Validate branch names against naming conventions and patterns with suggestions. Part of the DevTools Surf developer suite. Browse more tools in the DevOps / CI-CD collection.
Use Cases
Enforce naming conventions in CI pre-push hooks
Validate branch names against Jira ticket format before PR creation
Audit existing branch names for legacy naming inconsistencies
Onboard engineers to the team's branching convention interactively
Tips
Select your team's convention (Conventional Commits, Jira prefix, GitHub Flow) to get context-specific validation rules
The validator flags characters that cause issues on case-insensitive file systems (macOS HFS+) — useful for cross-platform teams
Use the bulk input mode to validate a list of branch names from a CI script or pre-commit hook
Fun Facts
Git branch names are stored as file paths in .git/refs/heads/. Characters invalid in file names on any major OS — including colons, asterisks, and backslashes — are also invalid in branch names for this reason.
The 'feature/', 'bugfix/', 'hotfix/', 'release/' prefix convention was popularized by Vincent Driessen's 'A Successful Git Branching Model' (git-flow) published in 2010. It became one of the most-starred Git articles ever written.
Git enforces 41 distinct naming rules for references, including restrictions on double dots, question marks, control characters, and names ending in .lock.
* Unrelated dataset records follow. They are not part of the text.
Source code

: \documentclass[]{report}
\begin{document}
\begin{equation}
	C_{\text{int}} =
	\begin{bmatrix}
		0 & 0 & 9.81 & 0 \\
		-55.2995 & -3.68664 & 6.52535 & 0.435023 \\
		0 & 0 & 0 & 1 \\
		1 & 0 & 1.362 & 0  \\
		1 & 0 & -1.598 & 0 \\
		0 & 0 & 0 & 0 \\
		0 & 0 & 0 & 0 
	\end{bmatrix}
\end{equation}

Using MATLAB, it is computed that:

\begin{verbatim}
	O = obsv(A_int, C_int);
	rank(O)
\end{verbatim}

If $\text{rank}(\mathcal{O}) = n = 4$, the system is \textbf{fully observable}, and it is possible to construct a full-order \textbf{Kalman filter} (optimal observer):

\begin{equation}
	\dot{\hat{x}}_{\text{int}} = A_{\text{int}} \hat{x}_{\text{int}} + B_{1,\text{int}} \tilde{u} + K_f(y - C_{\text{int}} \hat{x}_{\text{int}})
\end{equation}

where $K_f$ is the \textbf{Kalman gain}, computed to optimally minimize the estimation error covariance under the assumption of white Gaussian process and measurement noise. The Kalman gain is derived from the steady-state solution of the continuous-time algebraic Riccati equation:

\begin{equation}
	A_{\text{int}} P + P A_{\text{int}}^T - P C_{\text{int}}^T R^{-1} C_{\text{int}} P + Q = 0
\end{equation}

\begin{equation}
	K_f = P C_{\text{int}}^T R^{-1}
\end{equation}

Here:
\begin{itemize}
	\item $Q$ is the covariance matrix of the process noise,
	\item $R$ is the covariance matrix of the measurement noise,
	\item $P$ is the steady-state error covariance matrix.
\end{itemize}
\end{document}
Many of these rules exist to avoid confusion with Git's own internal reference naming.
FAQ
Why can't branch names contain certain characters?
Git stores branches as file paths in .git/refs/. Characters disallowed in the OS file system (colons, asterisks, spaces, backslashes) are invalid. Additionally, Git reserves some patterns (like '..') for its own ref notation.
What is the Conventional Commits standard for branches?
There is no official Conventional Commits standard for branch names — only for commit messages. Common conventions include type/description (feat/user-auth) or type/ticket-desc (feat/PROJ-123-user-auth).
Does branch name length matter?
Git has no enforced limit, but very long names (~200+ chars) can cause issues on Windows due to MAX_PATH limitations. GitHub and GitLab display truncated names in the UI beyond ~50 characters, so keep branch names concise and descriptive.